I will not try to tell you what Orvieto is. This will save you heartache and me misery.

What gives any person the right to cast off his label of “stranger”? How long do you need to stay in a place, how well do you need to know it before that identity can be relinquished? I have a sense that people who have lived here their entire lives—and their fathers and mothers before them—have not noticed things apparent to me, the stranger. There is a time in between arriving brand new and leaving a veteran in which the eye stays fresh, a time when some familiarity with a place brings a little knowledge that has not yet been tainted by numbing comfort; I have tried to remain on this plateau of unjaded understanding, with its steep drops at either end that mirror the carved crag on which the city is built.

But I am beginning to see that time and familiarity may have little to do with each other, and maybe are not important at all, anywhere.

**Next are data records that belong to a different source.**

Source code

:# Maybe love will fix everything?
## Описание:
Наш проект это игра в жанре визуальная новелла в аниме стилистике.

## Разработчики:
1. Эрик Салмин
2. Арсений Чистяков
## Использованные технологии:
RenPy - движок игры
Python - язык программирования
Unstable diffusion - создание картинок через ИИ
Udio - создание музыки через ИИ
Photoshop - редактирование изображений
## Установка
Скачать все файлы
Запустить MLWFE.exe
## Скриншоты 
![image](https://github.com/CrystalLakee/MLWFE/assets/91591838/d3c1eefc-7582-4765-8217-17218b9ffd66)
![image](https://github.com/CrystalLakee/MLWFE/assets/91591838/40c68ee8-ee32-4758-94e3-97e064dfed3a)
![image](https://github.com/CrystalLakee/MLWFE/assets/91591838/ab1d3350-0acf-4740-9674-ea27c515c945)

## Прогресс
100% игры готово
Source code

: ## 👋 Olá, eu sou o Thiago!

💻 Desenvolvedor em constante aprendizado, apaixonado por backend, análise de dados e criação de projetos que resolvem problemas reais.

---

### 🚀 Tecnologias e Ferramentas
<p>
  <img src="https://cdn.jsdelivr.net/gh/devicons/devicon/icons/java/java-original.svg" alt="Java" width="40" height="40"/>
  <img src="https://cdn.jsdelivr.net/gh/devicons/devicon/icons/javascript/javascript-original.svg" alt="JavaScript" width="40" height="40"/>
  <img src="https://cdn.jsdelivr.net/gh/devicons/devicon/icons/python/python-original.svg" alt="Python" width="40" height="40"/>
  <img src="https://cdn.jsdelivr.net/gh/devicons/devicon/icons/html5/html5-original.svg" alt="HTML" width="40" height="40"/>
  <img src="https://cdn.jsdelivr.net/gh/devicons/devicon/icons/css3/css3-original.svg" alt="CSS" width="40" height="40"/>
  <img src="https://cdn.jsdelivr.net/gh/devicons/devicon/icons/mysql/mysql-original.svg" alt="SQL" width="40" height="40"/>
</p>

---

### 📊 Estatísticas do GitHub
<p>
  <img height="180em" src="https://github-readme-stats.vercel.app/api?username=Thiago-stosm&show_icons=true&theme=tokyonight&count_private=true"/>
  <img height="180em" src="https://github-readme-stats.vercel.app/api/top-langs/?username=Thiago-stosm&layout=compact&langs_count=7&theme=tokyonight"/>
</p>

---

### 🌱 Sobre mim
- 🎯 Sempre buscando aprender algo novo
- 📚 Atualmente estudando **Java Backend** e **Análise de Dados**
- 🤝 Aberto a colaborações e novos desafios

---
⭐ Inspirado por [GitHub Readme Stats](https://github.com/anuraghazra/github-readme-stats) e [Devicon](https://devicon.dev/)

When you travel to Orvieto, first travel to millions of years ago—to a volcanic landscape bubbling and heaving as creation takes form around it, as it settles and cools and becomes richly fertile. The soil is remarkable for what it gives to the vegetation, and the indigenous Vitis vinifera grapevines have given the inhabitants of this area their foundation from the earliest recorded moments. Actually, the foundation is what lies beneath the soil, the rock that breaks through the thin skin of cultivated earth at points to form large, exposed outcroppings. This volcanic stone is called tufa, and it too is a provider. Etruscans discovered the potentials of this stone as they discovered the fortified safety of Velzna’s insular mesa; the igneous rock is light and porous, like a combination of sandstone and pumice, and is soft and easy to cut when first excavated. With exposure to air, however, it hardens and increases in strength, while still retaining its lightness. While it proves drafty and absorbs moisture in the winter, in the summer it is cool.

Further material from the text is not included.